ここは地元のダイバーたちの恰好のダイビングスポットである。ある日、岡山県立博物館にひとつの備前焼の壷がもちこまれた。器面にはびっしりとカキ殻が付着している。もちこんだダイバーの話では、“水の子岩’’の下、水深20m~40mの場所から採集したという。この発見が発端になり、昭和52年1月に予備調査が行われ、備前焼の完形品や船のバラストに使用したと思われる河原石などが確認された。同年4月には「水の子岩学術調査団」が結成され、本格的な調査がスタートする。遺跡は水深40mという深場にあり、調査に携わるダイバーに潜水病の発生が懸念されたため、現場海域に作業台船を係留し、ダイバーのために減圧カプセルを水中に降下して作業の安全を図る一方、遺物散布の状況を記録するため、作業用の足場パイプを組んで岩場の斜面沿いに降ろして、測量の便を図った。また排土作業にはエアーリフトやジェットポンプなどを利用している。この結果、引き揚げられた遺物は、備前焼の鉢や壷など10器種210点、金属製品や石製品なども含まれていたという。遺物は、調査団の顧問であった鎌木義昌が分析し、これらの備前焼が単一期に生産されたものであること、また一括して岩礁下に散布していた状況から、遺物は遭難した船の積み荷であったろうと推測している。香川県下では、香川郡直島町の直島頼戸の海底から、陶守三郎が昭和15年に二百数十点の備前焼を引き揚げ、「上陸備前」の名で世に知られていたが、それ以来の大量の発見となった。しかしながら、ともに遺物のみの発見に終わり、船体の確認ができなかったのは残念である。
鷹島海底遺跡
昭和55年、文部省科学研究費特定研究「古文化財に関する保存科学と人文・自然科学」のうち、水中考古学による遺跡・遺物の発見、調査、保存をテーマとする研究がスタートした。
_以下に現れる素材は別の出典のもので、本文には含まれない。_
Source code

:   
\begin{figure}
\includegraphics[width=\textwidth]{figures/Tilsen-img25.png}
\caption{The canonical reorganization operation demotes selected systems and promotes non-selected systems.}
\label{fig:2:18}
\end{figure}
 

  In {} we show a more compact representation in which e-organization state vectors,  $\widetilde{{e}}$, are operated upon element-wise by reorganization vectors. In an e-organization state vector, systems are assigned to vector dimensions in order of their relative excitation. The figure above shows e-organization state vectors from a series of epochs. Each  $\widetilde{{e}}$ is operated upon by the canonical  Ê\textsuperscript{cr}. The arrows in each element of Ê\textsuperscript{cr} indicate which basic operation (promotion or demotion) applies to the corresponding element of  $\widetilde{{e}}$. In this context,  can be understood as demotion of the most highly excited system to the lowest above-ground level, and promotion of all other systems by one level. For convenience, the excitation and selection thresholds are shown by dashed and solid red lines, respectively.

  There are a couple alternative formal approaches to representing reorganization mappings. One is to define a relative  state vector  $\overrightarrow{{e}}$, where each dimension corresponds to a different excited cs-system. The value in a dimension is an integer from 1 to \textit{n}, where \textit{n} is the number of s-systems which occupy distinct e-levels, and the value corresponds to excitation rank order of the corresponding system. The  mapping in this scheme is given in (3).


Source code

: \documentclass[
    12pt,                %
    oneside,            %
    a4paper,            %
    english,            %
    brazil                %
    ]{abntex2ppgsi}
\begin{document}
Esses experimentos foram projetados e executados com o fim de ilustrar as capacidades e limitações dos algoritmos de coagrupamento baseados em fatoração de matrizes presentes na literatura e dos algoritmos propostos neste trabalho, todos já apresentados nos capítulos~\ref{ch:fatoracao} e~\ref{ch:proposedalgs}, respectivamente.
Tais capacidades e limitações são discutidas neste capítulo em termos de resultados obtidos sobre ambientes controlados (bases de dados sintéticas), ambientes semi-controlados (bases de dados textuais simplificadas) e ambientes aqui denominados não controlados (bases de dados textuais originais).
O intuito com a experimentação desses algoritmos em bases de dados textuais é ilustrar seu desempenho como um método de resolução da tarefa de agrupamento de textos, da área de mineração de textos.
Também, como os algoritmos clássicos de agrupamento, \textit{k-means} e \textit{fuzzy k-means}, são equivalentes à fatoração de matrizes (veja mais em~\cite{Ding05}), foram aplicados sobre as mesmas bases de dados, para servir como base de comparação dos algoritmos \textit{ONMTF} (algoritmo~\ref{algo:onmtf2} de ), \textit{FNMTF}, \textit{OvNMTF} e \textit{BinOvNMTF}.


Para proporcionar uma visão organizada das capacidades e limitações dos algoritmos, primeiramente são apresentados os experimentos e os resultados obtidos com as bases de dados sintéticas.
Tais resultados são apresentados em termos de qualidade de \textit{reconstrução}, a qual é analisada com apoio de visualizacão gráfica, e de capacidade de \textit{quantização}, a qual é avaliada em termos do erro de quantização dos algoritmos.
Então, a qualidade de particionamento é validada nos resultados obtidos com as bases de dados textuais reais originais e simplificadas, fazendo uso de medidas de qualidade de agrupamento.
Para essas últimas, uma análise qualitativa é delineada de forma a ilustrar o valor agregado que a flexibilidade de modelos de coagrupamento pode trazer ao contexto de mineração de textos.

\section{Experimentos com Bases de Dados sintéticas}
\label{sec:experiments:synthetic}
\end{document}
3ケ年計画で実施された同研究は、蒙古襲来の舞台で、弘安4年(1281年)に大暴風雨により歴史的な大被害をうけて元軍が覆滅した長崎県北松浦郡鷹島町沖に的が絞られた。この地は、およそ800年前、蒙漢軍と高麗軍からなる第二次日本征討軍の東路軍と江南軍のあわせて約4,400隻の大艦隊が集結し、沖合を埋め尽くしていた。弘安4年閏7月1日(現在の8月22日)、鷹島沖の元軍に大暴風雨が襲いかかる。その被害状況について『東国通鑑』は、「日本遠征に参加して帰還しなかった者は、元軍(蒙漢軍と蛮軍)10万有余人、高麗軍7千余人」と記す。これを裏付けるように、同海域からは当時の遺留品が数多く出土し、元寇遺跡として古くから知られていた。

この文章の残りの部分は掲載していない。